Question

From a point on a bridge across a river, the angle of depression of the banks on the opposite side of the river are $30{}^\circ $ and $45{}^\circ $ respectively. If the bridge is at the height of 30 m from the banks, find the width of the river.

Answer 1

Hint: While solving this question, we will first visualize the given situation and draw a satisfying figure for the same. After that we will use the concept of the trigonometric ratios, that is, $\sin \theta =\dfrac{Perpendicular}{Hypotenuse},\cos \theta =\dfrac{Base}{Hypotenuse}$ and $\tan \theta =\dfrac{Perpendicular}{Base}$ to get the desired value.

Complete step-by-step answer:
In this question, we are asked to find the width of the river, which has a bridge on it at a height of 30 m and that bridge forms angles of depression of the banks on the opposite side of the river as $30{}^\circ $ and $45{}^\circ $. Let us draw the figure of the same of the given situation. The diagram is given below.

In the figure, we have considered the bridge at point D, so the height of the bridge is BD = 30 m. And we have considered A and C as the two banks of the river. So, the width of the river can be represented as AC. According to the question, we can say that angle EBA and angle FBC are $45{}^\circ $ and $30{}^\circ $ respectively as the angles of depression. And we know that the angle of depression is formed with the line parallel to the ground. So, EF is parallel to AC. Therefore by opposite interior angles property, we can say, $\angle EBA=\angle BAD=45{}^\circ $ and $\angle FBC=\angle BCD=30{}^\circ $.
We know that the trigonometric ratios are defined by the ratios of the sides and tangent ratio is defined as the ratio of perpendicular to base, that is, $\tan \theta =\dfrac{Perpendicular}{Base}$. So, we can say,
In $\Delta ABD,\tan \angle BAD=\dfrac{BD}{AD}\ldots \ldots \ldots \left( i \right)$
In $\Delta BCD,\tan \angle BCD=\dfrac{BD}{DC}\ldots \ldots \ldots \left( ii \right)$
Now, we will consider equation (i) and will put the values of angle BAD and BD, that is,$\angle BAD=45{}^\circ $ and BD = 30 m. So, we get,
$\tan 45{}^\circ =\dfrac{30}{AD}$
We know that $\tan 45{}^\circ =1$, so applying that, we can write,
$\begin{align}
  & 1=\dfrac{30}{AD} \\
 & \Rightarrow AD=30\ldots \ldots \ldots \left( iii \right) \\
\end{align}$
Now, if we consider equation (ii), and put the values of angle BCD and BD, that is, $\angle BCD=30{}^\circ $ and BD = 30 m, then we get,
$\tan 30{}^\circ =\dfrac{30}{DC}$
We know that $\tan 30{}^\circ =\dfrac{1}{\sqrt{3}}$, so applying that, we can write,
$\begin{align}
  & \dfrac{1}{\sqrt{3}}=\dfrac{30}{DC} \\
 & \Rightarrow DC=30\sqrt{3}\ldots \ldots \ldots \left( iv \right) \\
\end{align}$
Now, we have been asked to find the value of AC, which is nothing but the sum of AD and DC. So, we can write it as,
$AC=AD+DC$
From equation (iii) and (iv), we will put the values of AD and DC in the above equality, so we get,
$\begin{align}
  & AC=30+30\sqrt{3} \\
 & \Rightarrow AC=30\left( 1+\sqrt{3} \right) \\
\end{align}$
Hence, we can say that the width of the river is $30\left( 1+\sqrt{3} \right)$ metres.
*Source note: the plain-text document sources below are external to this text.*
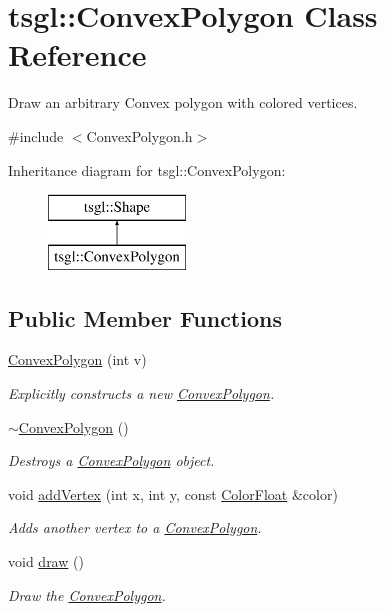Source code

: \hypertarget{classtsgl_1_1_convex_polygon}{}\section{tsgl\+:\+:Convex\+Polygon Class Reference}
\label{classtsgl_1_1_convex_polygon}


Draw an arbitrary Convex polygon with colored vertices.  




{\ttfamily \#include $<$Convex\+Polygon.\+h$>$}

Inheritance diagram for tsgl\+:\+:Convex\+Polygon\+:\begin{figure}[H]
\begin{center}
\leavevmode
\includegraphics[height=2.000000cm]{classtsgl_1_1_convex_polygon}
\end{center}
\end{figure}
\subsection*{Public Member Functions}
\begin{DoxyCompactItemize}
\item 
\hyperlink{classtsgl_1_1_convex_polygon_a4ae2bd47b2a9f89aec5906c4e7ae3c10}{Convex\+Polygon} (int v)
\begin{DoxyCompactList}\small\item\em Explicitly constructs a new \hyperlink{classtsgl_1_1_convex_polygon}{Convex\+Polygon}. \end{DoxyCompactList}\item 
\hyperlink{classtsgl_1_1_convex_polygon_a46a5bde76d6843d47c754a04cc847e64}{$\sim$\+Convex\+Polygon} ()
\begin{DoxyCompactList}\small\item\em Destroys a \hyperlink{classtsgl_1_1_convex_polygon}{Convex\+Polygon} object. \end{DoxyCompactList}\item 
void \hyperlink{classtsgl_1_1_convex_polygon_a60d17a5ac80a796d05dfeff855791cc0}{add\+Vertex} (int x, int y, const \hyperlink{structtsgl_1_1_color_float}{Color\+Float} \&color)
\begin{DoxyCompactList}\small\item\em Adds another vertex to a \hyperlink{classtsgl_1_1_convex_polygon}{Convex\+Polygon}. \end{DoxyCompactList}\item 
void \hyperlink{classtsgl_1_1_convex_polygon_add4d4971a5d22385eebbfe771af916b5}{draw} ()
\begin{DoxyCompactList}\small\item\em Draw the \hyperlink{classtsgl_1_1_convex_polygon}{Convex\+Polygon}. \end{DoxyCompactList}\end{DoxyCompactItemize}
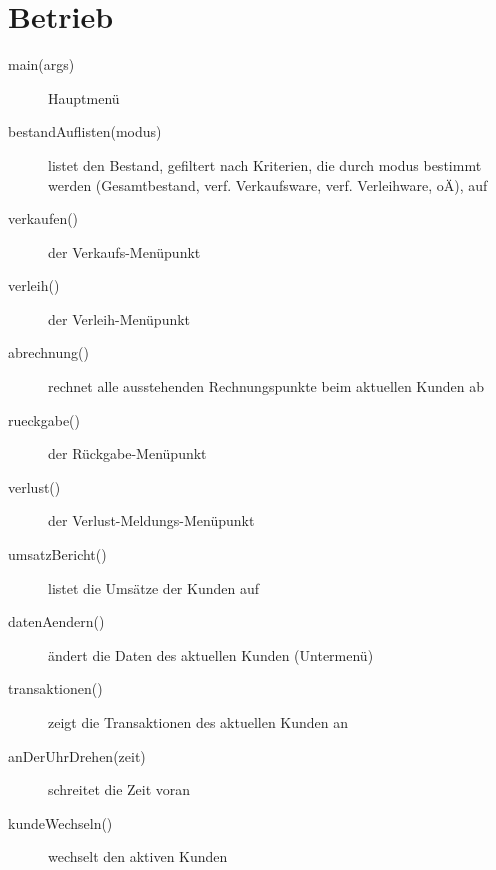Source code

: \documentclass[a4paper,12pt,titlepage]{article}
\begin{document}
\section{Betrieb}
\begin{description}
\item[main(args)]
Hauptmenü
\item[bestandAuflisten(modus)]
listet den Bestand, gefiltert nach Kriterien, die durch modus bestimmt werden (Gesamtbestand, verf. Verkaufsware, verf. Verleihware, oÄ), auf
\item[verkaufen()]
der Verkaufs-Menüpunkt
\item[verleih()]
der Verleih-Menüpunkt
\item[abrechnung()]
rechnet alle ausstehenden Rechnungspunkte beim aktuellen Kunden ab
\item[rueckgabe()]
der Rückgabe-Menüpunkt
\item[verlust()]
der Verlust-Meldungs-Menüpunkt
\item[umsatzBericht()]
listet die Umsätze der Kunden auf
\item[datenAendern()]
ändert die Daten des aktuellen Kunden (Untermenü)
\item[transaktionen()]
zeigt die Transaktionen des aktuellen Kunden an
\item[anDerUhrDrehen(zeit)]
schreitet die Zeit voran
\item[kundeWechseln()]
wechselt den aktiven Kunden
\end{description}
\end{document}

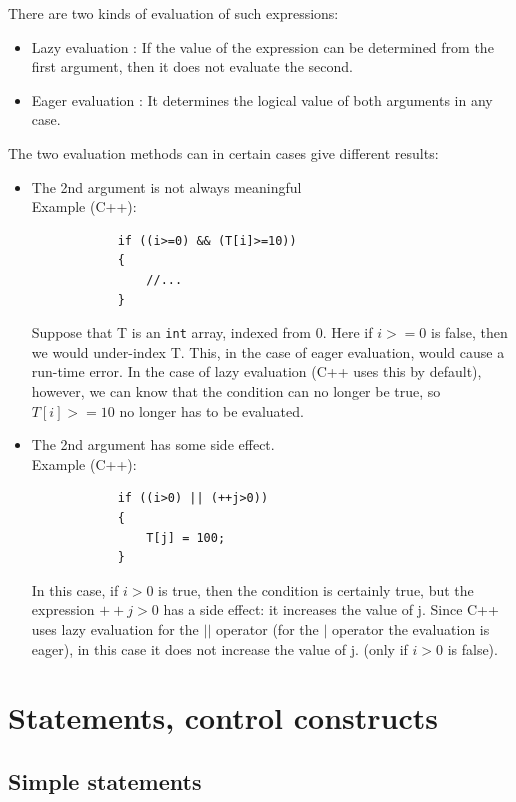 \documentclass[margin=0px]{article}
\begin{document}
\noindent There are two kinds of evaluation of such expressions:
\begin{itemize}
    \item	Lazy evaluation : If the value of the expression can be determined from the first argument, then it does
          not evaluate the second.
    \item	Eager evaluation : It determines the logical value of both arguments in any case.
\end{itemize}

\noindent The two evaluation methods can in certain cases give different results:
\begin{itemize}
    \item	The 2nd argument is not always meaningful\\
          Example (C++):
          \begin{verbatim}
            if ((i>=0) && (T[i]>=10))
            {
                //...
            }
            \end{verbatim}
          Suppose that T is an \texttt{int} array, indexed from 0.
          Here if $i>=0$ is false, then we would under-index T. This, in the case of eager evaluation, would cause a run-time error.
          In the case of lazy evaluation (C++ uses this by default), however, we can know that the condition can no longer be true, so $T[i]>=10$ no longer	has to be evaluated.
    \item	The 2nd argument has some side effect.\\
          Example (C++):
          \begin{verbatim}
            if ((i>0) || (++j>0))
            {
                T[j] = 100;
            }
            \end{verbatim}
          In this case, if $i>0$ is true, then the condition is certainly true, but the expression $++j>0$ has a side effect: it increases the value of j.
          Since C++ uses lazy evaluation for the $||$ operator (for the $|$ operator the evaluation is eager), in this case it does not increase the value of j. (only if $i>0$ is false).
\end{itemize}

\section{Statements, control constructs}

\subsection{Simple statements}
\end{document}
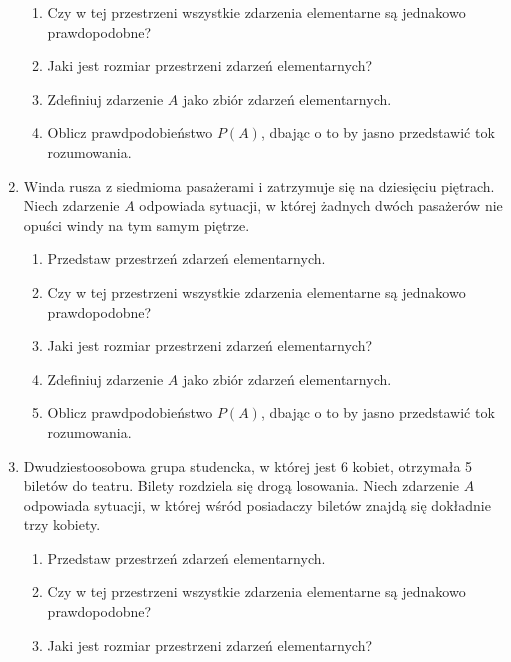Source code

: \documentclass[twoside]{mwart}
\newcommand{\ans}[1]{}
\newcommand{\ans}[1]{\par\emph{Odpowiedź:} #1}
\begin{document}
\begin{enumerate}
\begin{enumerate}
\item Czy w tej przestrzeni wszystkie zdarzenia elementarne są jednakowo prawdopodobne? \ans{Tak}%
\item Jaki jest rozmiar przestrzeni zdarzeń elementarnych? \ans{$\left|\Omega\right|={100\choose 50}$}%
\item Zdefiniuj zdarzenie $A$ jako zbiór zdarzeń elementarnych. \ans{$A=\{\omega_J|\left|J\cap \{1,2,\ldots,5\}\right|\leq 1\}$}%
\item Oblicz prawdpodobieństwo $P(A)$, dbając o to by jasno przedstawić tok rozumowania. \ans{$\left|A\right|={5\choose 1}{95\choose 49}+{95\choose 50}, P(A)\approx0{,}181$}%
\end{enumerate}%
\item Winda rusza z siedmioma pasażerami i zatrzymuje się na dziesięciu piętrach. Niech zdarzenie $A$ odpowiada sytuacji, w której żadnych dwóch pasażerów nie opuści windy na tym samym piętrze.
\begin{enumerate}%
\item Przedstaw przestrzeń zdarzeń elementarnych. \ans{$\Omega=\{\omega_{i_1,\ldots,i_7}|i_j=1,2,\ldots,10\}$}%
\item Czy w tej przestrzeni wszystkie zdarzenia elementarne są jednakowo prawdopodobne? \ans{Tak}%
\item Jaki jest rozmiar przestrzeni zdarzeń elementarnych? \ans{$\left|\Omega\right|=10^7$}%
\item Zdefiniuj zdarzenie $A$ jako zbiór zdarzeń elementarnych. \ans{$A=\{\omega_{i_1,\ldots,i_7}|\forall j,k\colon j\neq k\to i_j\neq i_k\}, \left|A\right|=\frac{10!}{3!}=604800$}%
\item Oblicz prawdpodobieństwo $P(A)$, dbając o to by jasno przedstawić tok rozumowania. \ans{$P(A)=\frac{604800}{10^7}=0{,}06$}%
\end{enumerate}%
\item Dwudziestoosobowa grupa studencka, w której jest 6 kobiet, otrzymała 5 biletów do teatru. Bilety rozdziela się drogą losowania. Niech zdarzenie $A$ odpowiada sytuacji, w której wśród posiadaczy biletów znajdą się dokładnie trzy kobiety.
\begin{enumerate}%
\item Przedstaw przestrzeń zdarzeń elementarnych. \ans{$\Omega=\{\omega_J|\left|J\right|=5 \land J\subset\{1,2,\ldots,20\}\}$}%
\item Czy w tej przestrzeni wszystkie zdarzenia elementarne są jednakowo prawdopodobne? \ans{Tak}%
\item Jaki jest rozmiar przestrzeni zdarzeń elementarnych? \ans{$\left|\Omega\right|={20\choose 5}=15504$}%

\end{enumerate}
\end{enumerate}
\end{document}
Note: In this question, there are high possibilities that we make a mistake by writing the wrong value of $\tan 30{}^\circ $ or $\tan 45{}^\circ $. Also, we can make a mistake while writing the tangent ratios. So we should remember that $\tan 30{}^\circ =\dfrac{1}{\sqrt{3}}$ , $\tan 45{}^\circ =1$ and the tangent ratio is, $\tan \theta =\dfrac{Perpendicular}{Base}$.